= Data in this exercise =
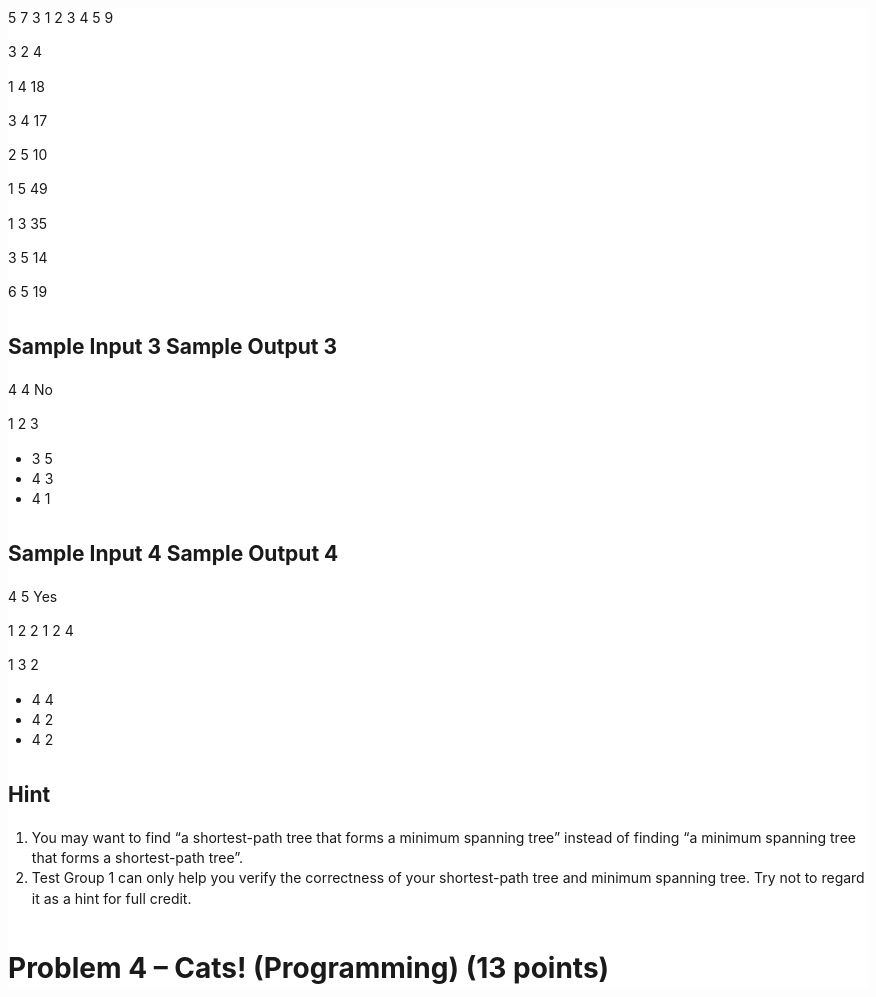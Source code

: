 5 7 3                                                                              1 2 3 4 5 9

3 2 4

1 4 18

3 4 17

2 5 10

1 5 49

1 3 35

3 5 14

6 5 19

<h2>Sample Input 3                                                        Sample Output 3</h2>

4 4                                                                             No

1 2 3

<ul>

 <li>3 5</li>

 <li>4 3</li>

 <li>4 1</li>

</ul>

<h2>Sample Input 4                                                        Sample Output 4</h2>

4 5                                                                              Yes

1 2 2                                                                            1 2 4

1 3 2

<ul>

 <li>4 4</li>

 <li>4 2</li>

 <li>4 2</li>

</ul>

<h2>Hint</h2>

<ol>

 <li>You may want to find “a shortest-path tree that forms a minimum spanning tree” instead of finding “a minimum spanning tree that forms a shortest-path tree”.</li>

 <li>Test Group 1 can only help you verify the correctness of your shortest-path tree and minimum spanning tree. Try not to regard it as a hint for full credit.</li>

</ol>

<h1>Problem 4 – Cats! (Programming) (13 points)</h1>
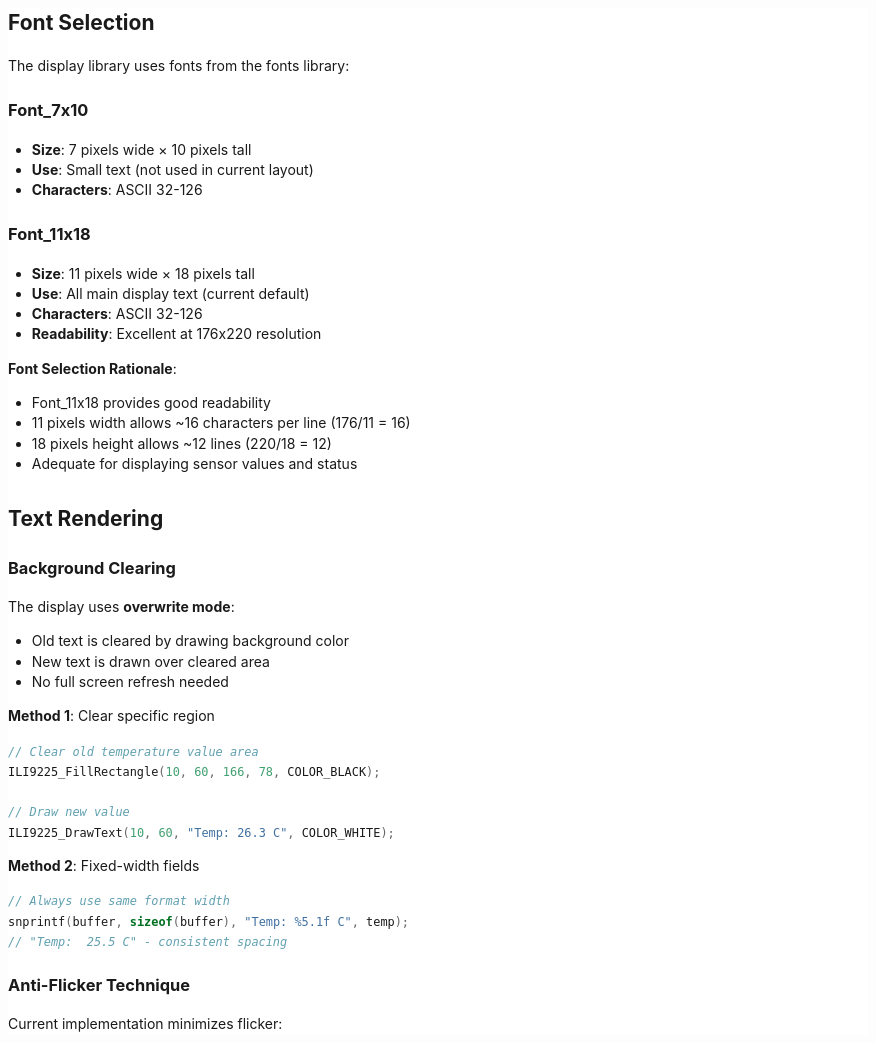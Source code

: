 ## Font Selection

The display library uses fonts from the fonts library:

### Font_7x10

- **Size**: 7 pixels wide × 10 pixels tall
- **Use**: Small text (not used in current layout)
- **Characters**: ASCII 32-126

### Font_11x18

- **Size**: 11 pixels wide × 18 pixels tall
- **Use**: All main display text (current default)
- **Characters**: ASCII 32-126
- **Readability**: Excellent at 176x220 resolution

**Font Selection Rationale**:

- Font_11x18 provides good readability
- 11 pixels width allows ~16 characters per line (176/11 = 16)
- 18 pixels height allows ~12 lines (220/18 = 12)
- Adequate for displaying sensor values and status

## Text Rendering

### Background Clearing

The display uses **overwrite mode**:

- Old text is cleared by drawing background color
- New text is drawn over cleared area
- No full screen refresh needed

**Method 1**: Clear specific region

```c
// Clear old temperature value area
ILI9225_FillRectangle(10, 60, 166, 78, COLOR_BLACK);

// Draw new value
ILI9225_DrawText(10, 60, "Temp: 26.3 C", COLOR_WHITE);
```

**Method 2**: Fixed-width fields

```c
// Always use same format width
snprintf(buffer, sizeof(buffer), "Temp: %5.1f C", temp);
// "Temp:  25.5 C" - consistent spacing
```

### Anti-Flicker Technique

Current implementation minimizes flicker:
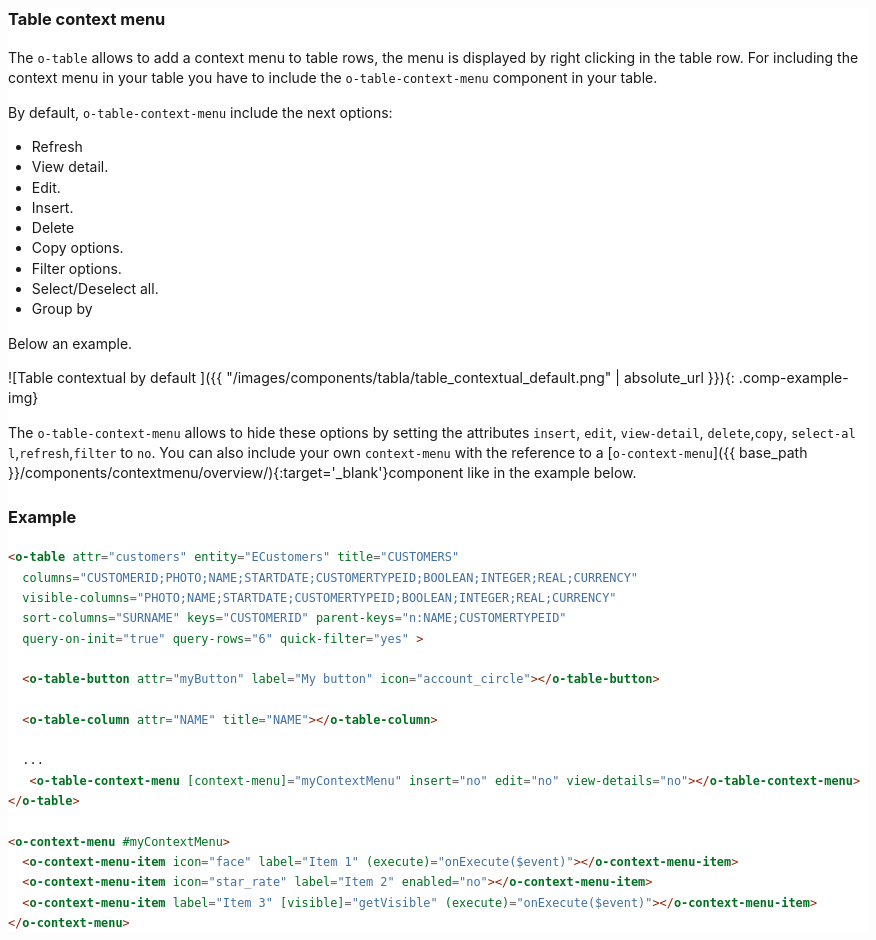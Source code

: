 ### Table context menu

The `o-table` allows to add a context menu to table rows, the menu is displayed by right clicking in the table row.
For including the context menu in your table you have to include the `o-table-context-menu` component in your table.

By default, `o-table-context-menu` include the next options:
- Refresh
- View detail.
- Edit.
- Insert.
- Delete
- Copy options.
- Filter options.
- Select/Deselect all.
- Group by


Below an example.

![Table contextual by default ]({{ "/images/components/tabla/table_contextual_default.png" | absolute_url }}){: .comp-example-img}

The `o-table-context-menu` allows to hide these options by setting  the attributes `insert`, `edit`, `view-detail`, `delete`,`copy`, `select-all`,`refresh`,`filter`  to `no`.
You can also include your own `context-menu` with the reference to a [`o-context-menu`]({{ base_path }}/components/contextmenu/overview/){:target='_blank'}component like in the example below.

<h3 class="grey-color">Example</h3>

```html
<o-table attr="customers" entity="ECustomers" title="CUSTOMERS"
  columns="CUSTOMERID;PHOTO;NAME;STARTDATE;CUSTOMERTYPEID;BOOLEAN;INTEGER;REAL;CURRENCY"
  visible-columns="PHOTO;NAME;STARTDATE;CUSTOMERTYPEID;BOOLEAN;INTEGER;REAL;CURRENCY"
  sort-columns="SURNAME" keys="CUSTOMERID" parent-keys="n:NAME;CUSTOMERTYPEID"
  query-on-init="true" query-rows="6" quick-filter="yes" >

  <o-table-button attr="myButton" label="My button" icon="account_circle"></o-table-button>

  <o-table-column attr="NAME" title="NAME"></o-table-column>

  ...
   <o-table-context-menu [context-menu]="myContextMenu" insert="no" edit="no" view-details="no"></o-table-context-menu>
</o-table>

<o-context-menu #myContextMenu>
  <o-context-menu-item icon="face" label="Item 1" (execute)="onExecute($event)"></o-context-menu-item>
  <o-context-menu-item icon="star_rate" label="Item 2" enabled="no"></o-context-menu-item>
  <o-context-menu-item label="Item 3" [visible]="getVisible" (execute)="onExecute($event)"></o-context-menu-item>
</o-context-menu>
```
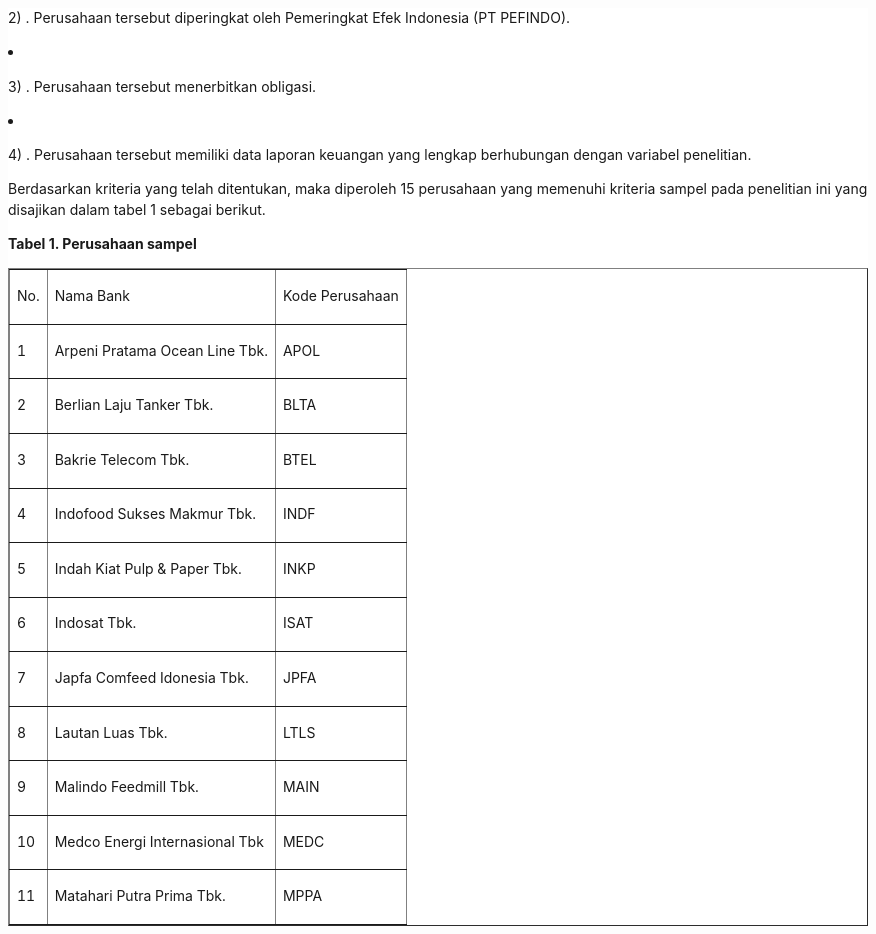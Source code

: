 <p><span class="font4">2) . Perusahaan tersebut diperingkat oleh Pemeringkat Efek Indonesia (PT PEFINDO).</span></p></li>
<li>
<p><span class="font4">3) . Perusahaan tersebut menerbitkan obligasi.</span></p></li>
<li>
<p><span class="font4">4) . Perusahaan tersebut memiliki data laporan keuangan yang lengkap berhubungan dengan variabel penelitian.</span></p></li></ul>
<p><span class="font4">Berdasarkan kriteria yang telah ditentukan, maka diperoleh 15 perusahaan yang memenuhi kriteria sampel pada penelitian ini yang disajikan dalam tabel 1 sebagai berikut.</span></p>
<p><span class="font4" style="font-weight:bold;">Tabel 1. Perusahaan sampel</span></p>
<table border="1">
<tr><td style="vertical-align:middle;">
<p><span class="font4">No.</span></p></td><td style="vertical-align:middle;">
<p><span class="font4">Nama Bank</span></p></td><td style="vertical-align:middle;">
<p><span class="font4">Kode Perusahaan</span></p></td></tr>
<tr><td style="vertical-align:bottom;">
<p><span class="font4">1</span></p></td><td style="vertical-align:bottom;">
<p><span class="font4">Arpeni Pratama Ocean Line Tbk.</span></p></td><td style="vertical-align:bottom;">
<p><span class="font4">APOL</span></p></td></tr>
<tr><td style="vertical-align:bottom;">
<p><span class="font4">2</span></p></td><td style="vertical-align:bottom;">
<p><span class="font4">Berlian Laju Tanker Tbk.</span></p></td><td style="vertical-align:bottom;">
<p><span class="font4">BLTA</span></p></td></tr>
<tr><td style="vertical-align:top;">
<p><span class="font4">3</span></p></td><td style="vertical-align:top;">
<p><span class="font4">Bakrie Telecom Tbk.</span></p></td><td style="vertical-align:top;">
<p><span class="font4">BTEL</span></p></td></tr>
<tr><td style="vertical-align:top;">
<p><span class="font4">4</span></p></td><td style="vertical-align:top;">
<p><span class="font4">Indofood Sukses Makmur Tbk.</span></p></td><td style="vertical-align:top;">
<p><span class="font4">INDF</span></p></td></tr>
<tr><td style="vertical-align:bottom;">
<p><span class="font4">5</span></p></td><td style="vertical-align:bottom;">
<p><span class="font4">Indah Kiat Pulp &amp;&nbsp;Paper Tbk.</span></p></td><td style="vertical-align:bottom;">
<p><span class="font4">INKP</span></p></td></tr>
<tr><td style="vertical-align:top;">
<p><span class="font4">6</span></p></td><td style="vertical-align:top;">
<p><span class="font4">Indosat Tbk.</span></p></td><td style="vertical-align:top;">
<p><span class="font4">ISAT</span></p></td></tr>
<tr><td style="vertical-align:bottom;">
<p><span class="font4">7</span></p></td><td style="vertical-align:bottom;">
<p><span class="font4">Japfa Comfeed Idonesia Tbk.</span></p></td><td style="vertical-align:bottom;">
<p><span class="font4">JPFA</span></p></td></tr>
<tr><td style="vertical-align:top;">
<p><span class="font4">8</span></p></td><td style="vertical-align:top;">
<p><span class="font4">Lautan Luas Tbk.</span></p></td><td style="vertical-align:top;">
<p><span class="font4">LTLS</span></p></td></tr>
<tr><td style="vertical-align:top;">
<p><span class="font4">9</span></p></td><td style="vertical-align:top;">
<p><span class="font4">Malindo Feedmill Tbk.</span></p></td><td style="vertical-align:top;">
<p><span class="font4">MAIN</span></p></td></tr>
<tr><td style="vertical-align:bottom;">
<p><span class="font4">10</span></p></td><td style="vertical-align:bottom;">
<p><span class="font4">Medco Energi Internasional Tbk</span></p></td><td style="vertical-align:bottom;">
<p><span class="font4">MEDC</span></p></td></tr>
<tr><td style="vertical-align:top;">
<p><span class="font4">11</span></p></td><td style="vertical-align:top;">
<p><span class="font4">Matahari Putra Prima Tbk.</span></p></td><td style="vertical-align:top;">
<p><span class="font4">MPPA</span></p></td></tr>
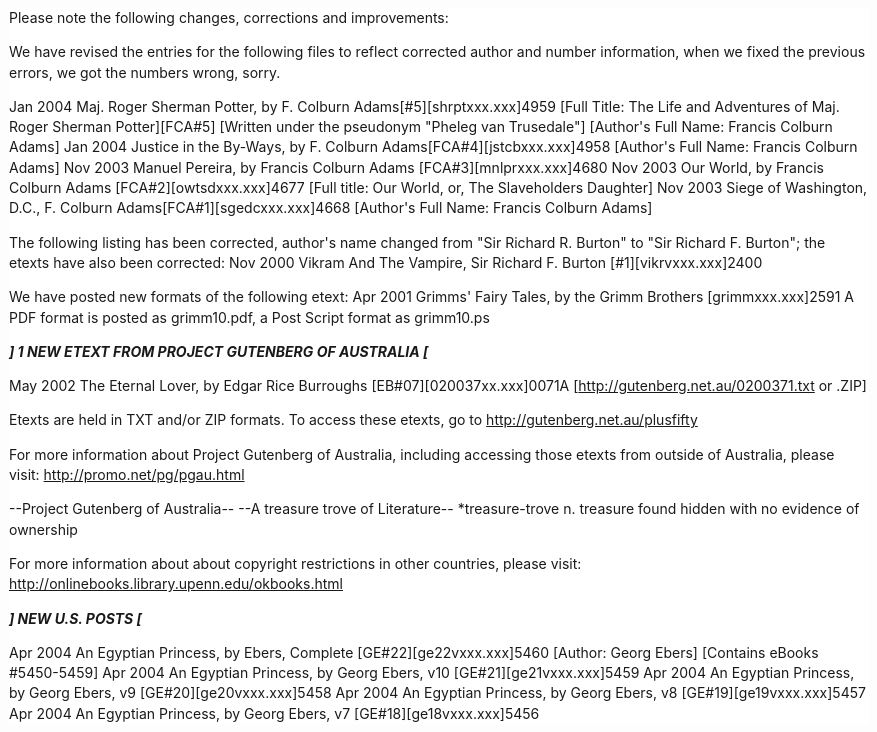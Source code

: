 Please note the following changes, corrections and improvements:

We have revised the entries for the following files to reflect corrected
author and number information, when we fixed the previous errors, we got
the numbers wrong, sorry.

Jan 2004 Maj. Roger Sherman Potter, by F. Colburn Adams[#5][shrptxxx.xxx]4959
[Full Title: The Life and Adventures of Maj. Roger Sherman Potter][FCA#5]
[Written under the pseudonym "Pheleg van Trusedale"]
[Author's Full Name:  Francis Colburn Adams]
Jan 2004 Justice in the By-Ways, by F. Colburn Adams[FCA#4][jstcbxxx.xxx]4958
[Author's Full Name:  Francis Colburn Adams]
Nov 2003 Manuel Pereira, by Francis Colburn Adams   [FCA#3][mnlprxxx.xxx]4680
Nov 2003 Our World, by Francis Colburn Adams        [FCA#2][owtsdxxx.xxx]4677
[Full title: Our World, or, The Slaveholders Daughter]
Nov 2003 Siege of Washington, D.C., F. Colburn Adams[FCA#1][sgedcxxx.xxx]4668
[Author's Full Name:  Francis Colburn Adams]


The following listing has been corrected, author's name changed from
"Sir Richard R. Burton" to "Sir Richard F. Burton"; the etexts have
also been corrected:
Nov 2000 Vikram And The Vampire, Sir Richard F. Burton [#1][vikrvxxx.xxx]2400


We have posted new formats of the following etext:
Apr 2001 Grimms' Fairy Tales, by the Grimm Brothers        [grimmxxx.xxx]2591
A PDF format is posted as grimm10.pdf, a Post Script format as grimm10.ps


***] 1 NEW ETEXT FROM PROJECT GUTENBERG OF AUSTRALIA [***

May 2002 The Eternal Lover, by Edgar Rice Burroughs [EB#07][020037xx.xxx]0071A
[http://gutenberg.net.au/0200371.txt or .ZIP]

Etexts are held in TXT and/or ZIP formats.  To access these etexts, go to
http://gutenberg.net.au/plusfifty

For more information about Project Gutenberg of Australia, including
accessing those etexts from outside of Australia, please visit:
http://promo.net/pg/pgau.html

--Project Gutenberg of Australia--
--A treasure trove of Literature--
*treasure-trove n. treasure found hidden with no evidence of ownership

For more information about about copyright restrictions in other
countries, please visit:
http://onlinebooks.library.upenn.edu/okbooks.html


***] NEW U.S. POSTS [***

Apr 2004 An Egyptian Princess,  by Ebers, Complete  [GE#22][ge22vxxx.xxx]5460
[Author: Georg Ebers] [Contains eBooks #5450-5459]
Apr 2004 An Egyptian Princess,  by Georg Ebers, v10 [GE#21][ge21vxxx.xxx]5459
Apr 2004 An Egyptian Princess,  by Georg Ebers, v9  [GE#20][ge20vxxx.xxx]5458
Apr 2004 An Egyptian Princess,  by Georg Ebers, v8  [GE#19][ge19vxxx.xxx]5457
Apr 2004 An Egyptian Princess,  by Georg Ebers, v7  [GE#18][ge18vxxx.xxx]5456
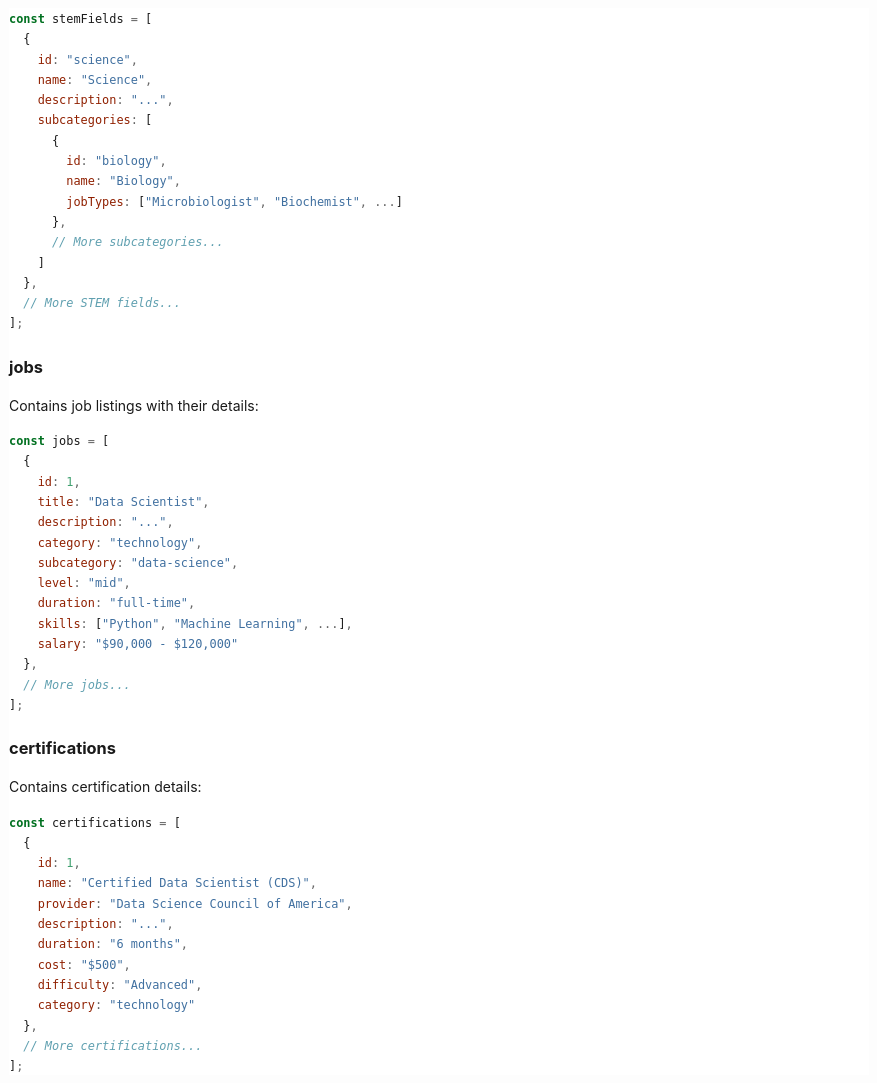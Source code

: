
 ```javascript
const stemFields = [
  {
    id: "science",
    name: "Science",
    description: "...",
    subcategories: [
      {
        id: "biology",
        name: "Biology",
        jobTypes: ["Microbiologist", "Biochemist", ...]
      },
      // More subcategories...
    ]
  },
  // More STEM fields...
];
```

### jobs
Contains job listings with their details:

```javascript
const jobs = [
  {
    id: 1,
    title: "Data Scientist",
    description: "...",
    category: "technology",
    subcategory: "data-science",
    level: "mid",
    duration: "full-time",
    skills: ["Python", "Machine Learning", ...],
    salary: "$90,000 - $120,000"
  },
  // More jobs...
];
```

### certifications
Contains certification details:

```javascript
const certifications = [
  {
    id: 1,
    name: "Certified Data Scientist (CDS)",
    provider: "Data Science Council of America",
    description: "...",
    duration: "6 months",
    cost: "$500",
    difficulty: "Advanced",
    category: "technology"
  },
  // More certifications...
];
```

= Activity =
Please return exactly the lines above, from where the listing starts to the line holding "<h2>Sample Input 3", inclusive, with the pictures omitted.

= Written response =
Source code

: 5 7 3                                                                              1 2 3 4 5 9

3 2 4

1 4 18

3 4 17

2 5 10

1 5 49

1 3 35

3 5 14

6 5 19

<h2>Sample Input 3                                                        Sample Output 3</h2>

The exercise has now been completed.